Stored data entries

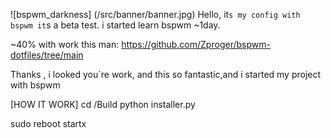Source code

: ﻿![bspwm_darkness] (/src/banner/banner.jpg)
Hello, it`s my config with bspwm
it`s a beta test. i started learn bspwm ~1day. 


~40% with work this man:
https://github.com/Zproger/bspwm-dotfiles/tree/main

Thanks , i looked you`re work, and this so fantastic,and i started my project with bspwm

[HOW IT WORK]
cd /Build
python installer.py

sudo reboot
startx
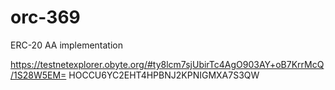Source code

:# orc-369
ERC-20 AA implementation

https://testnetexplorer.obyte.org/#ty8lcm7sjUbirTc4AgO903AY+oB7KrrMcQ/1S28W5EM=
HOCCU6YC2EHT4HPBNJ2KPNIGMXA7S3QW
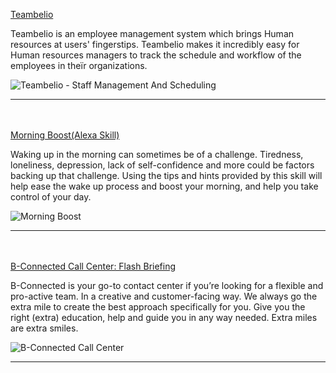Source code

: 
[Teambelio](https://www.teambelio.com "Staff Management and scheduling - shift basis") 

Teambelio is an employee management system which brings Human resources at users' fingerstips. Teambelio makes it incredibly easy for Human resources managers to track the schedule and workflow of the employees in theïr organizations.

![Teambelio - Staff Management And Scheduling]({{site.baseurl}}/images/teamelio_fronpage_img.png)
<hr />

<br /><br />
[Morning Boost(Alexa Skill)](https://www.amazon.com/Voicempathy-Morning-Boost/dp/B088GSQD9K/ref=sr_1_2?dchild=1&keywords=voicempathy&qid=1595930914&sr=8-2)

Waking up in the morning can sometimes be of a challenge. Tiredness, loneliness, depression, lack of self-confidence and more could be factors backing up that challenge. Using the tips and hints provided by this skill will help ease the wake up process and boost your morning, and help you take control of your day.

![Morning Boost]({{site.baseurl}}/images/MorningBoost.JPG)
<hr />


<br /><br />
[B-Connected Call Center: Flash Briefing](https://www.amazon.com/Voicempathy-B-Connected-Call-Center/dp/B0871KJV1J/ref=sr_1_1?dchild=1&keywords=voicempathy&qid=1595932081&sr=8-1)

B-Connected is your go-to contact center if you’re looking for a flexible and pro-active team. In a creative and customer-facing way. We always go the extra mile to create the best approach specifically for you. Give you the right (extra) education, help and guide you in any way needed. Extra miles are extra smiles.

![B-Connected Call Center]({{site.baseurl}}/images/B-Connected_skill.JPG)
<hr />
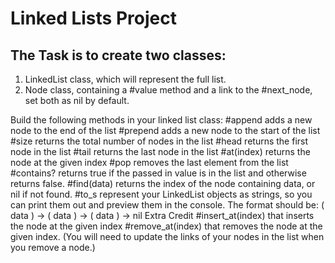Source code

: # Linked Lists Project

## The Task is to create two classes:
  1. LinkedList class, which will represent the full list.
  2. Node class, containing a #value method and a link to the #next_node, set both as nil by default.

Build the following methods in your linked list class:
  #append adds a new node to the end of the list
  #prepend adds a new node to the start of the list
  #size returns the total number of nodes in the list
  #head returns the first node in the list
  #tail returns the last node in the list
  #at(index) returns the node at the given index
  #pop removes the last element from the list
  #contains? returns true if the passed in value is in the list and otherwise returns false.
  #find(data) returns the index of the node containing data, or nil if not found.
  #to_s represent your LinkedList objects as strings, so you can print them out and preview them in the console. The format should be: ( data ) -> ( data ) -> ( data ) -> nil
  Extra Credit
  #insert_at(index) that inserts the node at the given index
  #remove_at(index) that removes the node at the given index. (You will need to update the links of your nodes in the list when you remove a node.)
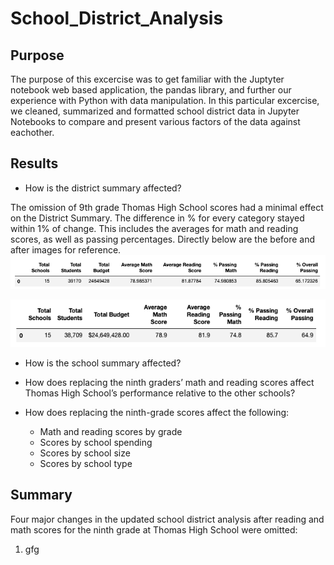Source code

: # School_District_Analysis

## Purpose

The purpose of this excercise was to get familiar with the Juptyter notebook web based application, the pandas library, and further our experience with Python with data manipulation. In this particular excercise, we cleaned, summarized and formatted school district data in Jupyter Notebooks to compare and present various factors of the data against eachother.

## Results

* How is the district summary affected?

The omission of 9th grade Thomas High School scores had a minimal effect on the District Summary. The difference in % for every category stayed within 1% of change. This includes the averages for math and reading scores, as well as passing percentages. Directly below are the before and after images for reference.
![image_name](https://github.com/niklasax/School_District_Analysis/blob/main/Resources/District%20Summary%20(before).png)

![image_name](https://github.com/niklasax/School_District_Analysis/blob/main/Resources/District%20Summary%20(after).png)

* How is the school summary affected?

* How does replacing the ninth graders’ math and reading scores affect Thomas High School’s performance relative to the other schools?

* How does replacing the ninth-grade scores affect the following:
  * Math and reading scores by grade
  * Scores by school spending
  * Scores by school size
  * Scores by school type

## Summary
Four major changes in the updated school district analysis after reading and math scores for the ninth grade at Thomas High School were omitted:

1. gfg
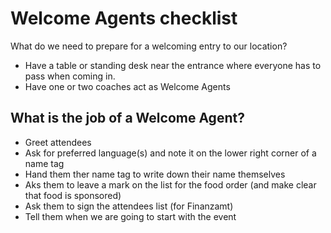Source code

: # Welcome Agents checklist

What do we need to prepare for a welcoming entry to our location?

- Have a table or standing desk near the entrance where everyone has to pass when coming in.
- Have one or two coaches act as Welcome Agents

## What is the job of a Welcome Agent?
- Greet attendees
- Ask for preferred language(s) and note it on the lower right corner of a name tag
- Hand them ther name tag to write down their name themselves
- Aks them to leave a mark on the list for the food order (and make clear that food is sponsored)
- Ask them to sign the attendees list (for Finanzamt)
- Tell them when we are going to start with the event
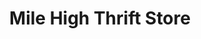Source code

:---
title: "Mile High Thrift Store"
url: /northglenn/mile-high-thrift-store/
shop: Gebrauchtwaren
---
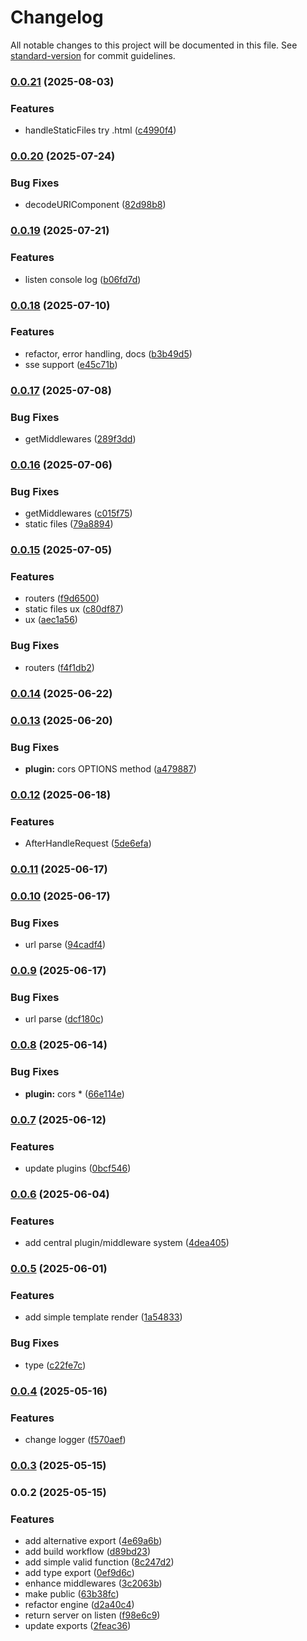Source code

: # Changelog

All notable changes to this project will be documented in this file. See [standard-version](https://github.com/conventional-changelog/standard-version) for commit guidelines.

### [0.0.21](https://github.com/wxn0brP/FalconFrame/compare/v0.0.20...v0.0.21) (2025-08-03)


### Features

* handleStaticFiles try .html ([c4990f4](https://github.com/wxn0brP/FalconFrame/commit/c4990f40da32c0ea3aedf0aca8dd4fc9d86cbf50))

### [0.0.20](https://github.com/wxn0brP/FalconFrame/compare/v0.0.19...v0.0.20) (2025-07-24)


### Bug Fixes

* decodeURIComponent ([82d98b8](https://github.com/wxn0brP/FalconFrame/commit/82d98b854a6376c5cae84c43bdfaf782355ea4b8))

### [0.0.19](https://github.com/wxn0brP/FalconFrame/compare/v0.0.18...v0.0.19) (2025-07-21)


### Features

* listen console log ([b06fd7d](https://github.com/wxn0brP/FalconFrame/commit/b06fd7d98ce9090e33911d133b6cae5b1b367848))

### [0.0.18](https://github.com/wxn0brP/FalconFrame/compare/v0.0.17...v0.0.18) (2025-07-10)


### Features

* refactor, error handling, docs ([b3b49d5](https://github.com/wxn0brP/FalconFrame/commit/b3b49d56d6d3435ff62177ae4e0228b9153a718d))
* sse support ([e45c71b](https://github.com/wxn0brP/FalconFrame/commit/e45c71bfedca2c104579d4035724e8e114f12f04))

### [0.0.17](https://github.com/wxn0brP/FalconFrame/compare/v0.0.16...v0.0.17) (2025-07-08)


### Bug Fixes

* getMiddlewares ([289f3dd](https://github.com/wxn0brP/FalconFrame/commit/289f3dd0ad7f0825e0f77d109a57ddd8d0c77c6c))

### [0.0.16](https://github.com/wxn0brP/FalconFrame/compare/v0.0.15...v0.0.16) (2025-07-06)


### Bug Fixes

* getMiddlewares ([c015f75](https://github.com/wxn0brP/FalconFrame/commit/c015f75102b91bbe921b2a702763ac7a711eb5e1))
* static files ([79a8894](https://github.com/wxn0brP/FalconFrame/commit/79a889408db339ff77909df1946a8ec1bf3d7c59))

### [0.0.15](https://github.com/wxn0brP/FalconFrame/compare/v0.0.14...v0.0.15) (2025-07-05)


### Features

* routers ([f9d6500](https://github.com/wxn0brP/FalconFrame/commit/f9d65005ecd5018dfe2cc1a9f9d94f0dfe6c7294))
* static files ux ([c80df87](https://github.com/wxn0brP/FalconFrame/commit/c80df87a915beeb69f0fd345454c6ba864daf327))
* ux ([aec1a56](https://github.com/wxn0brP/FalconFrame/commit/aec1a56eeed4fda06486736ba3b709c0c2dd6f44))


### Bug Fixes

* routers ([f4f1db2](https://github.com/wxn0brP/FalconFrame/commit/f4f1db21363fc3a9e563b00a6a134b0bf7dc5546))

### [0.0.14](https://github.com/wxn0brP/FalconFrame/compare/v0.0.13...v0.0.14) (2025-06-22)

### [0.0.13](https://github.com/wxn0brP/FalconFrame/compare/v0.0.12...v0.0.13) (2025-06-20)


### Bug Fixes

* **plugin:** cors OPTIONS method ([a479887](https://github.com/wxn0brP/FalconFrame/commit/a479887ef604b94125a14a6f2b4d0dd687469c98))

### [0.0.12](https://github.com/wxn0brP/FalconFrame/compare/v0.0.11...v0.0.12) (2025-06-18)


### Features

* AfterHandleRequest ([5de6efa](https://github.com/wxn0brP/FalconFrame/commit/5de6efadc8331bb77e9140d50f1bdb08ba60d620))

### [0.0.11](https://github.com/wxn0brP/FalconFrame/compare/v0.0.10...v0.0.11) (2025-06-17)

### [0.0.10](https://github.com/wxn0brP/FalconFrame/compare/v0.0.9...v0.0.10) (2025-06-17)


### Bug Fixes

* url parse ([94cadf4](https://github.com/wxn0brP/FalconFrame/commit/94cadf43718077d2af511e1edb6500ae7ca02b0a))

### [0.0.9](https://github.com/wxn0brP/FalconFrame/compare/v0.0.8...v0.0.9) (2025-06-17)


### Bug Fixes

* url parse ([dcf180c](https://github.com/wxn0brP/FalconFrame/commit/dcf180c42f974b8ed173d07bcb09597f712bb219))

### [0.0.8](https://github.com/wxn0brP/FalconFrame/compare/v0.0.7...v0.0.8) (2025-06-14)


### Bug Fixes

* **plugin:** cors * ([66e114e](https://github.com/wxn0brP/FalconFrame/commit/66e114e90fe79cc89dcdf7f121ca08809018548f))

### [0.0.7](https://github.com/wxn0brP/FalconFrame/compare/v0.0.6...v0.0.7) (2025-06-12)


### Features

* update plugins ([0bcf546](https://github.com/wxn0brP/FalconFrame/commit/0bcf546c68bbd74ba61ba3e19bf567d352aeaeb3))

### [0.0.6](https://github.com/wxn0brP/FalconFrame/compare/v0.0.5...v0.0.6) (2025-06-04)


### Features

* add central plugin/middleware system ([4dea405](https://github.com/wxn0brP/FalconFrame/commit/4dea4053ef8bfbd8294c2706134fde6fd9628320))

### [0.0.5](https://github.com/wxn0brP/FalconFrame/compare/v0.0.4...v0.0.5) (2025-06-01)


### Features

* add simple template render ([1a54833](https://github.com/wxn0brP/FalconFrame/commit/1a54833fe5e08b7814105f7b6a88db87aa37eeb5))


### Bug Fixes

* type ([c22fe7c](https://github.com/wxn0brP/FalconFrame/commit/c22fe7c3a0a4f1d3dbb1e9041eb857691600f96c))

### [0.0.4](https://github.com/wxn0brP/FalconFrame/compare/v0.0.3...v0.0.4) (2025-05-16)


### Features

* change logger ([f570aef](https://github.com/wxn0brP/FalconFrame/commit/f570aef5000d274ece6ac2f8b68b9d8621a08283))

### [0.0.3](https://github.com/wxn0brP/FalconFrame/compare/v0.0.2...v0.0.3) (2025-05-15)

### 0.0.2 (2025-05-15)


### Features

* add alternative export ([4e69a6b](https://github.com/wxn0brP/FalconFrame/commit/4e69a6b0fa771c35d9aef2270174cba3026251c3))
* add build workflow ([d89bd23](https://github.com/wxn0brP/FalconFrame/commit/d89bd2385a4e5855cfa4205c86563ba65f89c978))
* add simple valid function ([8c247d2](https://github.com/wxn0brP/FalconFrame/commit/8c247d2610c78c748fca4efc25840b51359e9490))
* add type export ([0ef9d6c](https://github.com/wxn0brP/FalconFrame/commit/0ef9d6cd61221c88c79f25b07b3240bec379ca76))
* enhance middlewares ([3c2063b](https://github.com/wxn0brP/FalconFrame/commit/3c2063b6366514b55e2ac19a83b1dba9d42072cb))
* make public ([63b38fc](https://github.com/wxn0brP/FalconFrame/commit/63b38fc5fdfbacef9e2e9be2c4ffd0d66553443c))
* refactor engine ([d2a40c4](https://github.com/wxn0brP/FalconFrame/commit/d2a40c471195ea8a0bfdbfd5edeebc2dcd4a438d))
* return server on listen ([f98e6c9](https://github.com/wxn0brP/FalconFrame/commit/f98e6c931e0afd4b5627b363707d0bf3460b5770))
* update exports ([2feac36](https://github.com/wxn0brP/FalconFrame/commit/2feac36f12de6e06f1d023d5964eefe271c49f4f))
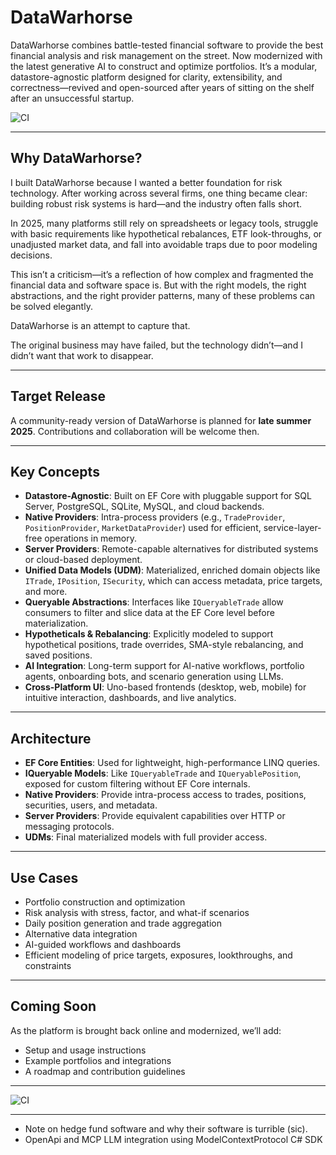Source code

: # DataWarhorse

DataWarhorse combines battle-tested financial software to provide the best financial analysis and risk management on the street. Now modernized with the latest generative AI to construct and optimize portfolios. It’s a modular, datastore-agnostic platform designed for clarity, extensibility, and correctness—revived and open-sourced after years of sitting on the shelf after an unsuccessful startup.

![CI](https://github.com/Radovici/DataWarhorse/actions/workflows/ci.yml/badge.svg)

---

## Why DataWarhorse?

I built DataWarhorse because I wanted a better foundation for risk technology. After working across several firms, one thing became clear: building robust risk systems is hard—and the industry often falls short.

In 2025, many platforms still rely on spreadsheets or legacy tools, struggle with basic requirements like hypothetical rebalances, ETF look-throughs, or unadjusted market data, and fall into avoidable traps due to poor modeling decisions.

This isn’t a criticism—it’s a reflection of how complex and fragmented the financial data and software space is. But with the right models, the right abstractions, and the right provider patterns, many of these problems can be solved elegantly.

DataWarhorse is an attempt to capture that.

The original business may have failed, but the technology didn’t—and I didn’t want that work to disappear.

---

## Target Release

A community-ready version of DataWarhorse is planned for **late summer 2025**. Contributions and collaboration will be welcome then.

---

## Key Concepts

- **Datastore-Agnostic**: Built on EF Core with pluggable support for SQL Server, PostgreSQL, SQLite, MySQL, and cloud backends.
- **Native Providers**: Intra-process providers (e.g., `TradeProvider`, `PositionProvider`, `MarketDataProvider`) used for efficient, service-layer-free operations in memory.
- **Server Providers**: Remote-capable alternatives for distributed systems or cloud-based deployment.
- **Unified Data Models (UDM)**: Materialized, enriched domain objects like `ITrade`, `IPosition`, `ISecurity`, which can access metadata, price targets, and more.
- **Queryable Abstractions**: Interfaces like `IQueryableTrade` allow consumers to filter and slice data at the EF Core level before materialization.
- **Hypotheticals & Rebalancing**: Explicitly modeled to support hypothetical positions, trade overrides, SMA-style rebalancing, and saved positions.
- **AI Integration**: Long-term support for AI-native workflows, portfolio agents, onboarding bots, and scenario generation using LLMs.
- **Cross-Platform UI**: Uno-based frontends (desktop, web, mobile) for intuitive interaction, dashboards, and live analytics.

---

## Architecture

- **EF Core Entities**: Used for lightweight, high-performance LINQ queries.
- **IQueryable Models**: Like `IQueryableTrade` and `IQueryablePosition`, exposed for custom filtering without EF Core internals.
- **Native Providers**: Provide intra-process access to trades, positions, securities, users, and metadata.
- **Server Providers**: Provide equivalent capabilities over HTTP or messaging protocols.
- **UDMs**: Final materialized models with full provider access.

---

## Use Cases

- Portfolio construction and optimization
- Risk analysis with stress, factor, and what-if scenarios
- Daily position generation and trade aggregation
- Alternative data integration
- AI-guided workflows and dashboards
- Efficient modeling of price targets, exposures, lookthroughs, and constraints

---

## Coming Soon

As the platform is brought back online and modernized, we’ll add:
- Setup and usage instructions
- Example portfolios and integrations
- A roadmap and contribution guidelines

---

![CI](https://github.com/Radovici/DataWarhorse/actions/workflows/ci.yml/badge.svg)

---

- Note on hedge fund software and why their software is turrible (sic).
- OpenApi and MCP LLM integration using ModelContextProtocol C# SDK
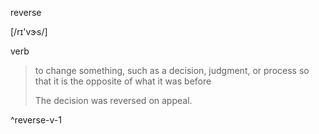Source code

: reverse

[/rɪ'vɝs/]

verb

>to change something, such as a decision, judgment, or process so that it is the opposite of what it was before
> 
> The decision was reversed on appeal.

^reverse-v-1
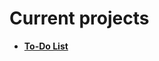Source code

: # Current projects

- **[To-Do List](https://github.com/KristianIvanov24/All-projects/tree/main/C%2B%2B/wxWidgets/Simple_To-Do_List)**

Exercise goal
Pick out, from the lines above, every one that contains the string "Teambelio".

Answer section
[Teambelio](https://www.teambelio.com "Staff Management and scheduling - shift basis") 
Teambelio is an employee management system which brings Human resources at users' fingerstips. Teambelio makes it incredibly easy for Human resources managers to track the schedule and workflow of the employees in theïr organizations.
![Teambelio - Staff Management And Scheduling]({{site.baseurl}}/images/teamelio_fronpage_img.png)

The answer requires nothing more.